§ **Exercise description**
Could you report every line from the entries that includes the word "CopyArrayToHost"?

§ **Materials provided**
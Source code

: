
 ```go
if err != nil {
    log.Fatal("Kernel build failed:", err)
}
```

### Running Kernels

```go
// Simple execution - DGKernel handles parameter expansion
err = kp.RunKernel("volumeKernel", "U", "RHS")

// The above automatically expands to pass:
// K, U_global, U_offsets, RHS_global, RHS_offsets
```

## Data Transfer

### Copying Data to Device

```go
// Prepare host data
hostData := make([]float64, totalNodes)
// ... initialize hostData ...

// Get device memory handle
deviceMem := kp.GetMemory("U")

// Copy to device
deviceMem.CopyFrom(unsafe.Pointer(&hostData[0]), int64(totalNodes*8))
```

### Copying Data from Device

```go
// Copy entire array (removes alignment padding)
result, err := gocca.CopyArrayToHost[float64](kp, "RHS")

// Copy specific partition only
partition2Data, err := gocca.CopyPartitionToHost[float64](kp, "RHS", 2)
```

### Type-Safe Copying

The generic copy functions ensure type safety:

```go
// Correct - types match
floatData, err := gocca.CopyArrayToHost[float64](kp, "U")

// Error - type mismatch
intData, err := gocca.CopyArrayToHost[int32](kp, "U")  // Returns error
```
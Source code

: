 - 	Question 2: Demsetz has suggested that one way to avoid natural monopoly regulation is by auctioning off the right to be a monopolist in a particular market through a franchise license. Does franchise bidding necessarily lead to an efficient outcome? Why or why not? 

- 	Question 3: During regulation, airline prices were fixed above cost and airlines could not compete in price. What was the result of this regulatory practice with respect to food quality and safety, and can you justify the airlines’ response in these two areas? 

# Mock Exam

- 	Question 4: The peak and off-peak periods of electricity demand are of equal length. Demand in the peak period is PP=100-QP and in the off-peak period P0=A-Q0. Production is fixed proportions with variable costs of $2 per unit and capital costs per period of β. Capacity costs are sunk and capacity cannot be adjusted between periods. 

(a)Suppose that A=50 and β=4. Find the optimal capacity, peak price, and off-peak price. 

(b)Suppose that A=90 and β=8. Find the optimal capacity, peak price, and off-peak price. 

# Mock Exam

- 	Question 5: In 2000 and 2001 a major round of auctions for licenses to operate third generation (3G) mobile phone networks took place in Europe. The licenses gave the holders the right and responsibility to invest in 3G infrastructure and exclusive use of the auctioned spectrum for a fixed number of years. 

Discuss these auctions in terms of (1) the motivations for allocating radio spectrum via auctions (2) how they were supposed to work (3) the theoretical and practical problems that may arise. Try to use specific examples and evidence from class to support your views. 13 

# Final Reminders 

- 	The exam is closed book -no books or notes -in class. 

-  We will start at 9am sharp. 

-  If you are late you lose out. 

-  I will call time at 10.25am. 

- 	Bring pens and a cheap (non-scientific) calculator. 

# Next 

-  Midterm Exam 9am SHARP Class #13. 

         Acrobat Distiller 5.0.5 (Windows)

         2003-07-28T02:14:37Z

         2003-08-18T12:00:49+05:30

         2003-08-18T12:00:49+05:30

§ **Solution for this exercise**
result, err := gocca.CopyArrayToHost[float64](kp, "RHS")
floatData, err := gocca.CopyArrayToHost[float64](kp, "U")
intData, err := gocca.CopyArrayToHost[int32](kp, "U")  // Returns error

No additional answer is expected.